Problem to solve: Could you transcribe all of the data word for word?

Dataset content Start Marker

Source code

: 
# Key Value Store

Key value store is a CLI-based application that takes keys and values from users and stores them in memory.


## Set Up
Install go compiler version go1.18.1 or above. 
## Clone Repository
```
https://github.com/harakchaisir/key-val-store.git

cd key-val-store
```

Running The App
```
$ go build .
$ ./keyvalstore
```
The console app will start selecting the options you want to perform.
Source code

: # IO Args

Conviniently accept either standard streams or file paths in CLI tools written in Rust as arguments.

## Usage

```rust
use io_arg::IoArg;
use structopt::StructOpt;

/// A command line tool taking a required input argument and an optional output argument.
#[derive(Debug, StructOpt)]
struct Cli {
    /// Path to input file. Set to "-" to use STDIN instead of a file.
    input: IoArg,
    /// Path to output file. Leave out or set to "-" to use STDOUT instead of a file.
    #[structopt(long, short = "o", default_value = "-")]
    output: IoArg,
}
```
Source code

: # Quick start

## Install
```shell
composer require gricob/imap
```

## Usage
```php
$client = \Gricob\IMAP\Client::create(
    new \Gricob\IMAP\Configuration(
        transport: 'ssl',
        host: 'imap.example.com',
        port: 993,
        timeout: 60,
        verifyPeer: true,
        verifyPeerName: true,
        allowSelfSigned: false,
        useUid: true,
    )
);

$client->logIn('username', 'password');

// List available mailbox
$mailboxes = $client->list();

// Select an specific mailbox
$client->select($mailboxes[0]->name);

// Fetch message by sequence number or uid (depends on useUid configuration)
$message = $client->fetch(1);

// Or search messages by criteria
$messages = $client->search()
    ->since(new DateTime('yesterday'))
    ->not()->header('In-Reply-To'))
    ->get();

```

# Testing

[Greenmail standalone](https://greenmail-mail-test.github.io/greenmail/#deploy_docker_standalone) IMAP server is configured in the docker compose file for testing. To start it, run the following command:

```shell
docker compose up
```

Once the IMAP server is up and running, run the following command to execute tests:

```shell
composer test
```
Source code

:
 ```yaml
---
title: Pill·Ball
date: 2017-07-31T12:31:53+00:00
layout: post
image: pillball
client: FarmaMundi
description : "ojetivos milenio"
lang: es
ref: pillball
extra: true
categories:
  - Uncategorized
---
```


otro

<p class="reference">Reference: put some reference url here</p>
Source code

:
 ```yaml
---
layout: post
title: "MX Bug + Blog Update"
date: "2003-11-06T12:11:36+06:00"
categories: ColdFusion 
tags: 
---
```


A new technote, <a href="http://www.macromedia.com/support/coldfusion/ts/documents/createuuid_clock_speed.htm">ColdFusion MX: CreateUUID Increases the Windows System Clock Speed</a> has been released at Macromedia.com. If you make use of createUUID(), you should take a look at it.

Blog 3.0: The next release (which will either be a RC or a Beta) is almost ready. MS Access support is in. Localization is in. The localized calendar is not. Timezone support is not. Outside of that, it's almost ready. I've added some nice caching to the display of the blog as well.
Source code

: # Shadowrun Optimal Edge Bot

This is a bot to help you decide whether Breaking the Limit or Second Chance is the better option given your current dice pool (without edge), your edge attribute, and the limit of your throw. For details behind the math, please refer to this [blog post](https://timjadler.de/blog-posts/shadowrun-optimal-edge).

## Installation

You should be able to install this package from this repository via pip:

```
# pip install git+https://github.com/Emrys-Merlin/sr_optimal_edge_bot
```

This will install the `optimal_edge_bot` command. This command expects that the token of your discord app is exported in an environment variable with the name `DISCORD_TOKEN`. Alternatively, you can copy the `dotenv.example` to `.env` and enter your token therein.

Dataset content End Marker

Output for this task:
Source code

: 
# Key Value Store

Key value store is a CLI-based application that takes keys and values from users and stores them in memory.


## Set Up
Install go compiler version go1.18.1 or above. 
## Clone Repository
```
https://github.com/harakchaisir/key-val-store.git

cd key-val-store
```

Running The App
```
$ go build .
$ ./keyvalstore
```
The console app will start selecting the options you want to perform.
Source code

: # IO Args

Conviniently accept either standard streams or file paths in CLI tools written in Rust as arguments.

## Usage

```rust
use io_arg::IoArg;
use structopt::StructOpt;

/// A command line tool taking a required input argument and an optional output argument.
#[derive(Debug, StructOpt)]
struct Cli {
    /// Path to input file. Set to "-" to use STDIN instead of a file.
    input: IoArg,
    /// Path to output file. Leave out or set to "-" to use STDOUT instead of a file.
    #[structopt(long, short = "o", default_value = "-")]
    output: IoArg,
}
```
Source code

: # Quick start

## Install
```shell
composer require gricob/imap
```

## Usage
```php
$client = \Gricob\IMAP\Client::create(
    new \Gricob\IMAP\Configuration(
        transport: 'ssl',
        host: 'imap.example.com',
        port: 993,
        timeout: 60,
        verifyPeer: true,
        verifyPeerName: true,
        allowSelfSigned: false,
        useUid: true,
    )
);

$client->logIn('username', 'password');

// List available mailbox
$mailboxes = $client->list();

// Select an specific mailbox
$client->select($mailboxes[0]->name);

// Fetch message by sequence number or uid (depends on useUid configuration)
$message = $client->fetch(1);

// Or search messages by criteria
$messages = $client->search()
    ->since(new DateTime('yesterday'))
    ->not()->header('In-Reply-To'))
    ->get();

```

# Testing

[Greenmail standalone](https://greenmail-mail-test.github.io/greenmail/#deploy_docker_standalone) IMAP server is configured in the docker compose file for testing. To start it, run the following command:

```shell
docker compose up
```

Once the IMAP server is up and running, run the following command to execute tests:

```shell
composer test
```
Source code

:
 ```yaml
---
title: Pill·Ball
date: 2017-07-31T12:31:53+00:00
layout: post
image: pillball
client: FarmaMundi
description : "ojetivos milenio"
lang: es
ref: pillball
extra: true
categories:
  - Uncategorized
---
```


otro

<p class="reference">Reference: put some reference url here</p>
Source code

:
 ```yaml
---
layout: post
title: "MX Bug + Blog Update"
date: "2003-11-06T12:11:36+06:00"
categories: ColdFusion 
tags: 
---
```


A new technote, <a href="http://www.macromedia.com/support/coldfusion/ts/documents/createuuid_clock_speed.htm">ColdFusion MX: CreateUUID Increases the Windows System Clock Speed</a> has been released at Macromedia.com. If you make use of createUUID(), you should take a look at it.

Blog 3.0: The next release (which will either be a RC or a Beta) is almost ready. MS Access support is in. Localization is in. The localized calendar is not. Timezone support is not. Outside of that, it's almost ready. I've added some nice caching to the display of the blog as well.
Source code

: # Shadowrun Optimal Edge Bot

This is a bot to help you decide whether Breaking the Limit or Second Chance is the better option given your current dice pool (without edge), your edge attribute, and the limit of your throw. For details behind the math, please refer to this [blog post](https://timjadler.de/blog-posts/shadowrun-optimal-edge).

## Installation

You should be able to install this package from this repository via pip:

```
# pip install git+https://github.com/Emrys-Merlin/sr_optimal_edge_bot
```

This will install the `optimal_edge_bot` command. This command expects that the token of your discord app is exported in an environment variable with the name `DISCORD_TOKEN`. Alternatively, you can copy the `dotenv.example` to `.env` and enter your token therein.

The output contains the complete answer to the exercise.